[WHAT YOU WILL DO] The material is to be repeated exactly, from first line to last.

[RECORDS FOR THIS TASK]
- - - -

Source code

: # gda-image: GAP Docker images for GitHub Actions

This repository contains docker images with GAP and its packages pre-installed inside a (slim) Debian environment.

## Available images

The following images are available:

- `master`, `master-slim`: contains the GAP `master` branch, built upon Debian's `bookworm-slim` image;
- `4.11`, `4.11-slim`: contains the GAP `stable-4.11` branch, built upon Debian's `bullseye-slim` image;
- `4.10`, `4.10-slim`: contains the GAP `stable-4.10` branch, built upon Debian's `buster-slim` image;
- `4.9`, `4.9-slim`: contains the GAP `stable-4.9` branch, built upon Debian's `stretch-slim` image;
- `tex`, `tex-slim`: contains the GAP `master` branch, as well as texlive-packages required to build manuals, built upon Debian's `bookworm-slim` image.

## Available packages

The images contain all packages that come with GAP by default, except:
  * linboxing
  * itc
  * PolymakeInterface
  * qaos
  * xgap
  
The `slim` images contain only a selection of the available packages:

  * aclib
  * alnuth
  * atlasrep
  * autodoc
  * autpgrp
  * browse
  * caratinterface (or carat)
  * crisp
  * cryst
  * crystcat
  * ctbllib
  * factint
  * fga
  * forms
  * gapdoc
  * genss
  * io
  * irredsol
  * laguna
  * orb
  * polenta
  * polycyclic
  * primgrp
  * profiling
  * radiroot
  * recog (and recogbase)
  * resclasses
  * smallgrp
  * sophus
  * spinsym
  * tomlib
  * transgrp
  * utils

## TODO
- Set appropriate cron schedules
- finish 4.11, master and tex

- - - -

[ANSWER TO THE PROBLEM]
Source code

: # gda-image: GAP Docker images for GitHub Actions

This repository contains docker images with GAP and its packages pre-installed inside a (slim) Debian environment.

## Available images

The following images are available:

- `master`, `master-slim`: contains the GAP `master` branch, built upon Debian's `bookworm-slim` image;
- `4.11`, `4.11-slim`: contains the GAP `stable-4.11` branch, built upon Debian's `bullseye-slim` image;
- `4.10`, `4.10-slim`: contains the GAP `stable-4.10` branch, built upon Debian's `buster-slim` image;
- `4.9`, `4.9-slim`: contains the GAP `stable-4.9` branch, built upon Debian's `stretch-slim` image;
- `tex`, `tex-slim`: contains the GAP `master` branch, as well as texlive-packages required to build manuals, built upon Debian's `bookworm-slim` image.

## Available packages

The images contain all packages that come with GAP by default, except:
  * linboxing
  * itc
  * PolymakeInterface
  * qaos
  * xgap
  
The `slim` images contain only a selection of the available packages:

  * aclib
  * alnuth
  * atlasrep
  * autodoc
  * autpgrp
  * browse
  * caratinterface (or carat)
  * crisp
  * cryst
  * crystcat
  * ctbllib
  * factint
  * fga
  * forms
  * gapdoc
  * genss
  * io
  * irredsol
  * laguna
  * orb
  * polenta
  * polycyclic
  * primgrp
  * profiling
  * radiroot
  * recog (and recogbase)
  * resclasses
  * smallgrp
  * sophus
  * spinsym
  * tomlib
  * transgrp
  * utils

## TODO
- Set appropriate cron schedules
- finish 4.11, master and tex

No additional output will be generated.